SHAED, a threepiece from twin brothers Max and Spencer Ernst and vocalist Chelsea Lee, are among one of those acts that you go home after a show and immediately search to find out more about them. “Thunder”, a slow burn-type groove began the show showcasing the intricate instrumentation of the Ernst brothers and the strong, vibrating voice of Lee. “Just Wanna See”, another particular standout from their set, made use of the lights behind them. The grand ballroom at Webster Hall is a pretty good size, but the pulsating 808s of that song started to etch a more intimate consciousness that would permeate throughout the night.

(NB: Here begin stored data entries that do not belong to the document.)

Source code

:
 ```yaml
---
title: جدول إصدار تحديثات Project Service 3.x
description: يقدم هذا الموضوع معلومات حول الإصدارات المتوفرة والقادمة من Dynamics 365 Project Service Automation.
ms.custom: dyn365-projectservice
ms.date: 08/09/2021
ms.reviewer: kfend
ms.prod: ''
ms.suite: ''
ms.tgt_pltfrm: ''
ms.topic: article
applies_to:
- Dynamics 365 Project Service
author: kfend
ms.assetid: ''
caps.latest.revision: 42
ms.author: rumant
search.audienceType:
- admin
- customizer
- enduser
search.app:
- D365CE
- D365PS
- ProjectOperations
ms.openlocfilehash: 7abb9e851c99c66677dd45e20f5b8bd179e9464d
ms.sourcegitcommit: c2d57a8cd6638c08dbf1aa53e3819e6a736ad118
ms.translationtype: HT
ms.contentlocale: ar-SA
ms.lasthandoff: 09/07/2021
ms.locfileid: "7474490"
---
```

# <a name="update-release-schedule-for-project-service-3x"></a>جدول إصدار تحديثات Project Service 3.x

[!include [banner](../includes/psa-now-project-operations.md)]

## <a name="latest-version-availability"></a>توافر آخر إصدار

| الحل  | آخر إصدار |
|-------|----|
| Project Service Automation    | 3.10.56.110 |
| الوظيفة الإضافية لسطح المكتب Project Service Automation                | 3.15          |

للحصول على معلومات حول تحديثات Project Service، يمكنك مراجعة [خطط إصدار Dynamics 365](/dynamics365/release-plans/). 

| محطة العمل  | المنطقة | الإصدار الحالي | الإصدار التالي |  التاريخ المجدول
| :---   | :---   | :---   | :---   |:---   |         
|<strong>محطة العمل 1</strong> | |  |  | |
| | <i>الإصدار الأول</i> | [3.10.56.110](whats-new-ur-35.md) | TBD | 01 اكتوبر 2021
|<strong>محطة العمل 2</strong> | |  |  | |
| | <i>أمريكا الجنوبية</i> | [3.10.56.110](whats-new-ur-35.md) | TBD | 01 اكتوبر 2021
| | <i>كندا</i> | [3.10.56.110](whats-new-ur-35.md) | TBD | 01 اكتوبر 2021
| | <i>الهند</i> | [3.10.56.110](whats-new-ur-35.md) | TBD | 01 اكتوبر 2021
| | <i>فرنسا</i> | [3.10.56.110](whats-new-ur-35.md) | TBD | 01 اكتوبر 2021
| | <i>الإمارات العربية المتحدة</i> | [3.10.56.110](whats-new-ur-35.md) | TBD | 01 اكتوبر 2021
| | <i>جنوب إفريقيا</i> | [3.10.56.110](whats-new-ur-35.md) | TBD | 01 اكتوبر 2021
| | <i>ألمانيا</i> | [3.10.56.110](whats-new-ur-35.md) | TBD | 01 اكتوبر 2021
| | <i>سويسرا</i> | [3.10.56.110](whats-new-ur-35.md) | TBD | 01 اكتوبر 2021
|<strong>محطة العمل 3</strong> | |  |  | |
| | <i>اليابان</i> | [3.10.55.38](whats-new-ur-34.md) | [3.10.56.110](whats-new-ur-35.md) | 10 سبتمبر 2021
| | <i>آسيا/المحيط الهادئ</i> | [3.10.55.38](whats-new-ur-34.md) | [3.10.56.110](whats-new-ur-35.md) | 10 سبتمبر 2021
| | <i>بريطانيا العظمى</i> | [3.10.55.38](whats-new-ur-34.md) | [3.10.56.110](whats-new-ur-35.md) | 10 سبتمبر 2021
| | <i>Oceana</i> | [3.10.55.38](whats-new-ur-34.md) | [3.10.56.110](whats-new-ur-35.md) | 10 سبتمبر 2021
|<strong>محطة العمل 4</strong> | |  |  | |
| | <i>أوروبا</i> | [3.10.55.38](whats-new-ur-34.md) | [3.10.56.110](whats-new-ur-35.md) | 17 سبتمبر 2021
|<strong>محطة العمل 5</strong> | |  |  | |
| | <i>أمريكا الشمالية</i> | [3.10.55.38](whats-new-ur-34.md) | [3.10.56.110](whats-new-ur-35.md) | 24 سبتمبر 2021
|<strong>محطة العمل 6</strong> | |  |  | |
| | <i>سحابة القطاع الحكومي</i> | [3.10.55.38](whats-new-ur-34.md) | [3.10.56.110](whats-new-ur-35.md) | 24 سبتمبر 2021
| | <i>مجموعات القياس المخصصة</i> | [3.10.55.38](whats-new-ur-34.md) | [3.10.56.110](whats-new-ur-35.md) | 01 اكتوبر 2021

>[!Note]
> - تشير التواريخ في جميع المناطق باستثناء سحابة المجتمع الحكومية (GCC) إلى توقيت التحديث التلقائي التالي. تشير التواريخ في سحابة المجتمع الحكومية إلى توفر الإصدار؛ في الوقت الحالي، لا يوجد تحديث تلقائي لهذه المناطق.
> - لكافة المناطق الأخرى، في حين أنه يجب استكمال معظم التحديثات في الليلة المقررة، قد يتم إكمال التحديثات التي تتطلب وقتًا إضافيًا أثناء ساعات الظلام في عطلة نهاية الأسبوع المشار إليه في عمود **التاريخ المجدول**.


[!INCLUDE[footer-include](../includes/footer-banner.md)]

This night was a homecoming for Brooklyn-born singer Verite. There was something that was beautifully intimate about the production value, added to the fact it was her hometown show. “Sentiment”, the title track off of her 2015 EP, showed off both her vocal ability and how diverse and complex her music is. There were points during “Colors” and “Underdressed” where you saw the crowd swaying side to side and captivated like they were spellbound. By the time she got to the last song, “Weekend”, fans were completely bought in, and Verite had a new fan.
The opening keys of “Down” were played and there was a lower shade of light that covered both producer Jeremy Lloyd and vocalist Samantha Gongol. Gongol gently clutched the mic and sang the opening words that led into Lloyd’s trap light sampling. As this happening, strobes would clash against the background as Gongol would turn to Lloyd in a gaze, simultaneously plugging away during the sampling. There was never a break in the vine in how their setlist was constructed. “Down” fit right into “One Time,” the Steve Davit saxophone-assisted sultry number that prompted couples to come in close and dance. Effortlessly weaving in and out of tracks from their debut album, there was also a “I Wanna Dance with Somebody” cover, as to which the duo slowed down and made their own.
Some people say that music is a ever changing expression of love and affection. Here were three acts that not only got to express their particular situations in love, but also got the crowd to express it — both in admiration to the stage and to each other.